▶ DATA FOR THIS TASK:
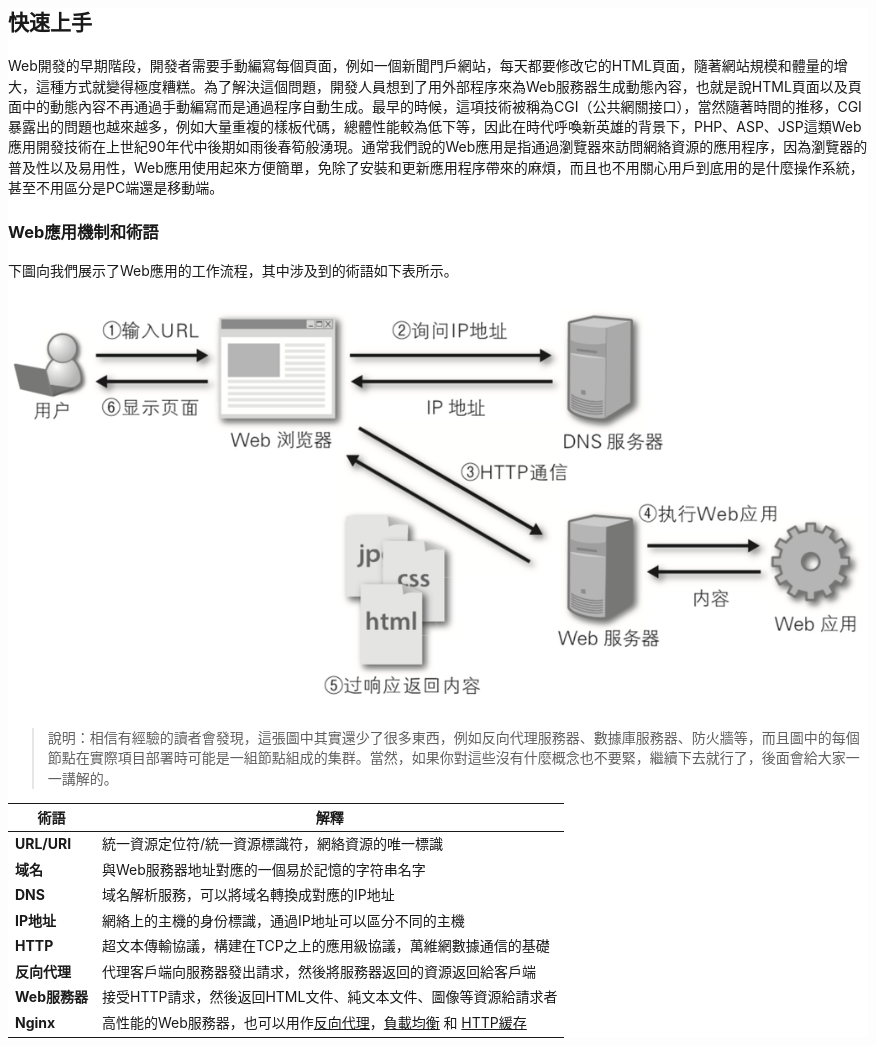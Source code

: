 ## 快速上手

Web開發的早期階段，開發者需要手動編寫每個頁面，例如一個新聞門戶網站，每天都要修改它的HTML頁面，隨著網站規模和體量的增大，這種方式就變得極度糟糕。為了解決這個問題，開發人員想到了用外部程序來為Web服務器生成動態內容，也就是說HTML頁面以及頁面中的動態內容不再通過手動編寫而是通過程序自動生成。最早的時候，這項技術被稱為CGI（公共網關接口），當然隨著時間的推移，CGI暴露出的問題也越來越多，例如大量重複的樣板代碼，總體性能較為低下等，因此在時代呼喚新英雄的背景下，PHP、ASP、JSP這類Web應用開發技術在上世紀90年代中後期如雨後春筍般湧現。通常我們說的Web應用是指通過瀏覽器來訪問網絡資源的應用程序，因為瀏覽器的普及性以及易用性，Web應用使用起來方便簡單，免除了安裝和更新應用程序帶來的麻煩，而且也不用關心用戶到底用的是什麼操作系統，甚至不用區分是PC端還是移動端。

### Web應用機制和術語

下圖向我們展示了Web應用的工作流程，其中涉及到的術語如下表所示。

![](./res/web-application.png)

> 說明：相信有經驗的讀者會發現，這張圖中其實還少了很多東西，例如反向代理服務器、數據庫服務器、防火牆等，而且圖中的每個節點在實際項目部署時可能是一組節點組成的集群。當然，如果你對這些沒有什麼概念也不要緊，繼續下去就行了，後面會給大家一一講解的。

| 術語          | 解釋                                                         |
| ------------- | ------------------------------------------------------------ |
| **URL/URI**   | 統一資源定位符/統一資源標識符，網絡資源的唯一標識            |
| **域名**      | 與Web服務器地址對應的一個易於記憶的字符串名字                |
| **DNS**       | 域名解析服務，可以將域名轉換成對應的IP地址                   |
| **IP地址**    | 網絡上的主機的身份標識，通過IP地址可以區分不同的主機         |
| **HTTP**      | 超文本傳輸協議，構建在TCP之上的應用級協議，萬維網數據通信的基礎 |
| **反向代理**  | 代理客戶端向服務器發出請求，然後將服務器返回的資源返回給客戶端 |
| **Web服務器** | 接受HTTP請求，然後返回HTML文件、純文本文件、圖像等資源給請求者 |
| **Nginx**     | 高性能的Web服務器，也可以用作[反向代理](https://zh.wikipedia.org/wiki/%E5%8F%8D%E5%90%91%E4%BB%A3%E7%90%86)，[負載均衡](https://zh.wikipedia.org/wiki/%E8%B4%9F%E8%BD%BD%E5%9D%87%E8%A1%A1) 和 [HTTP緩存](https://zh.wikipedia.org/wiki/HTTP%E7%BC%93%E5%AD%98) |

▶ WHAT IS NEEDED:
Make an exact reproduction of the listing above, without any pictures.

▶ YOUR SOLUTION:
Source code

: ## 快速上手

Web開發的早期階段，開發者需要手動編寫每個頁面，例如一個新聞門戶網站，每天都要修改它的HTML頁面，隨著網站規模和體量的增大，這種方式就變得極度糟糕。為了解決這個問題，開發人員想到了用外部程序來為Web服務器生成動態內容，也就是說HTML頁面以及頁面中的動態內容不再通過手動編寫而是通過程序自動生成。最早的時候，這項技術被稱為CGI（公共網關接口），當然隨著時間的推移，CGI暴露出的問題也越來越多，例如大量重複的樣板代碼，總體性能較為低下等，因此在時代呼喚新英雄的背景下，PHP、ASP、JSP這類Web應用開發技術在上世紀90年代中後期如雨後春筍般湧現。通常我們說的Web應用是指通過瀏覽器來訪問網絡資源的應用程序，因為瀏覽器的普及性以及易用性，Web應用使用起來方便簡單，免除了安裝和更新應用程序帶來的麻煩，而且也不用關心用戶到底用的是什麼操作系統，甚至不用區分是PC端還是移動端。

### Web應用機制和術語

下圖向我們展示了Web應用的工作流程，其中涉及到的術語如下表所示。

![](./res/web-application.png)

> 說明：相信有經驗的讀者會發現，這張圖中其實還少了很多東西，例如反向代理服務器、數據庫服務器、防火牆等，而且圖中的每個節點在實際項目部署時可能是一組節點組成的集群。當然，如果你對這些沒有什麼概念也不要緊，繼續下去就行了，後面會給大家一一講解的。

| 術語          | 解釋                                                         |
| ------------- | ------------------------------------------------------------ |
| **URL/URI**   | 統一資源定位符/統一資源標識符，網絡資源的唯一標識            |
| **域名**      | 與Web服務器地址對應的一個易於記憶的字符串名字                |
| **DNS**       | 域名解析服務，可以將域名轉換成對應的IP地址                   |
| **IP地址**    | 網絡上的主機的身份標識，通過IP地址可以區分不同的主機         |
| **HTTP**      | 超文本傳輸協議，構建在TCP之上的應用級協議，萬維網數據通信的基礎 |
| **反向代理**  | 代理客戶端向服務器發出請求，然後將服務器返回的資源返回給客戶端 |
| **Web服務器** | 接受HTTP請求，然後返回HTML文件、純文本文件、圖像等資源給請求者 |
| **Nginx**     | 高性能的Web服務器，也可以用作[反向代理](https://zh.wikipedia.org/wiki/%E5%8F%8D%E5%90%91%E4%BB%A3%E7%90%86)，[負載均衡](https://zh.wikipedia.org/wiki/%E8%B4%9F%E8%BD%BD%E5%9D%87%E8%A1%A1) 和 [HTTP緩存](https://zh.wikipedia.org/wiki/HTTP%E7%BC%93%E5%AD%98) |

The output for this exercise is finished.